3D-VLA
本笔记基于摘要 + 公开资料,未读全文。
一句话讲什么(TL;DR)
让机器人除了看平面照片,还能"摸到"立体形状;动手前先在脑里画一张"做完后的样子",再照着画面去动。
这是个什么场景
你在厨房想拿冰箱后面那瓶被推到深处的酱油。
如果只看一张正面照片,你只能判断"酱油大概在那个区域",但伸手过去经常会撞到前面的牛奶——因为照片告诉你"它在那儿",没告诉你"它离你多远"、"它和牛奶谁前谁后"。这就是 2D 图像 的盲点。
但你真实拿酱油时,眼睛看到的是立体世界:深度、遮挡、前后关系都有。
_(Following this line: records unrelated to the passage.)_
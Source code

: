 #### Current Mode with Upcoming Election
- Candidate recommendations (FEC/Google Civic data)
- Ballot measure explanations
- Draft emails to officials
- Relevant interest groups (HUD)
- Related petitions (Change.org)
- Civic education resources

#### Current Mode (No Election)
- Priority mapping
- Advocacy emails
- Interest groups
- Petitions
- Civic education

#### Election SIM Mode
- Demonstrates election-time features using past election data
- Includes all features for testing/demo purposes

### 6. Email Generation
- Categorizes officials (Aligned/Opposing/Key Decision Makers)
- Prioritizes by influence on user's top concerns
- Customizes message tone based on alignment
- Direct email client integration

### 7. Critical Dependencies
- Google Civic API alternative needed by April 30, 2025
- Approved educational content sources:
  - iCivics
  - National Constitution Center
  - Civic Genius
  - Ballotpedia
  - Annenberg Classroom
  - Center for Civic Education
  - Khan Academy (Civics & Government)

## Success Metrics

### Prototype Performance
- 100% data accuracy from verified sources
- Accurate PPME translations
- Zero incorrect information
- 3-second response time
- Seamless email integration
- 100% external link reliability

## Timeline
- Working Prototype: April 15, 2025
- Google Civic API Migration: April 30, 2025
这种带有 xyz 三维坐标的"几何快照",就是 3D 点云(point cloud,一堆带空间坐标的小点拼出的立体形状)。
再想一层:你伸手之前,脑子里其实闪过一个画面——"等下我手指会绕过牛奶、虎口正好夹住酱油瓶颈"。这个 想象出来的下一秒 帮你提前调整路径。3D-VLA 就是要让机器人也学会"看立体 + 先想象 + 再动手"这套组合拳。

之前的人怎么做的 — 3-5 bullet
- RT-2、OpenVLA 等主流 VLA:输入是 2D RGB 图像 + 语言指令,直接输出动作 token。深度信息要么靠模型脑补,要么完全没有。
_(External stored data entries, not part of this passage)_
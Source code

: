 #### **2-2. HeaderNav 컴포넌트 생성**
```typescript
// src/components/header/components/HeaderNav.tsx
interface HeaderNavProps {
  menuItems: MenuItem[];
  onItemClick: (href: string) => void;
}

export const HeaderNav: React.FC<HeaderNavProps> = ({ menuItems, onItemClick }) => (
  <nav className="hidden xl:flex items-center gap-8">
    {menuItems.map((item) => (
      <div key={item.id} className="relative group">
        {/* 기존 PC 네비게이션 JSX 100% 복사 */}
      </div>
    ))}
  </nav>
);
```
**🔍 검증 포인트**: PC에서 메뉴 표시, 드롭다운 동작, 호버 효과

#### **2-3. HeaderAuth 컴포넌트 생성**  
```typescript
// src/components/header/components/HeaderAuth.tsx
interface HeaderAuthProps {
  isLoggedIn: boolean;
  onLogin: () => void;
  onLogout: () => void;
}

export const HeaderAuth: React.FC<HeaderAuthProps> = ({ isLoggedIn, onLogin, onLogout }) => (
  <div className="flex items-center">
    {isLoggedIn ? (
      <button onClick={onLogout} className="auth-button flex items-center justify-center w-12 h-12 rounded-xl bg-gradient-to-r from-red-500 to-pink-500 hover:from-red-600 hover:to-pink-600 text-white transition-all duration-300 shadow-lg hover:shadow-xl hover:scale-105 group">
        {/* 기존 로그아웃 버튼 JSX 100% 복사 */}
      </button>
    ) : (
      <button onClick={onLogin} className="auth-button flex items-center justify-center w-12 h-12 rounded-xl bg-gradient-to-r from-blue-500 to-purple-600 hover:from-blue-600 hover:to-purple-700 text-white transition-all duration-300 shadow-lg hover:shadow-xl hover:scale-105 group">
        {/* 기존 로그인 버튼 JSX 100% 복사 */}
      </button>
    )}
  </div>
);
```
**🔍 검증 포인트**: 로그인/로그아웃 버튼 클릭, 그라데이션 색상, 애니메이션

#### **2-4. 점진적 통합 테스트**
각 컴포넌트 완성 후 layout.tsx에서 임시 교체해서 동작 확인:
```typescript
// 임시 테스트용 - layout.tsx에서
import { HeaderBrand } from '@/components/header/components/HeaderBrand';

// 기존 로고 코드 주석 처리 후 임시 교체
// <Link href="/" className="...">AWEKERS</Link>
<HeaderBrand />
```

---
- 2D 视觉模型:对遮挡、深度、空间关系("杯子在书后面")的理解不稳,长程操控容易出错。
- 3D 感知工作(3D-LLM 等):能理解 3D 场景,但通常停在"问答 / 描述"层级,没接到动作输出。
- World Model 路线:有人尝试让模型预测下一帧画面(video prediction),但很少把它和动作生成、3D 几何统一在一个框架里。
- 缺口:把"3D 输入 + 未来观测预测 + 动作输出"三件事拧成一个 VLA,是这篇论文要补的位。
这篇论文的关键想法
核心三件事:
3D 输入:像把平面菜谱图换成 3D 立体模型。模型不再只看 RGB 平面图,而是把 RGB-D(彩色图 + 深度图)或多视角图像先转成点云,再用 3D encoder(基于 Point Transformer / 3D-LLM 系的编码器,把点云压成一串 token)喂给大模型。
生成未来观测:像下棋时先在脑里推演"如果走这步,棋盘会变成什么样"。模型输出不只是动作,还输出"假如执行这条动作,未来场景会长什么样"——可以是预测的图像、目标姿态点云、或场景描述。
以未来观测为桥接:以前是"听指令 → 直接出招",现在是"听指令 → 心里画个目标图 → 照着目标图调动作"。多了中间这张想象图,长程任务里就有了可以分段对齐的子目标。

它怎么做的(方法)
第一步:先备菜——构造 3D 训练数据。像厨师备料,没有菜就做不出饭。论文整理 / 标注了一批带 3D 信息的具身数据集(embodied dataset,机器人执行任务时的录像 + 标注),关键字段:RGB-D 帧、相机内外参、目标物体的 3D box(立体包围盒)、动作轨迹、语言指令。这样模型一次能同时见到"语言 + 3D 场景 + 动作 + 未来场景"四件套。具体数据规模和来源需读原文。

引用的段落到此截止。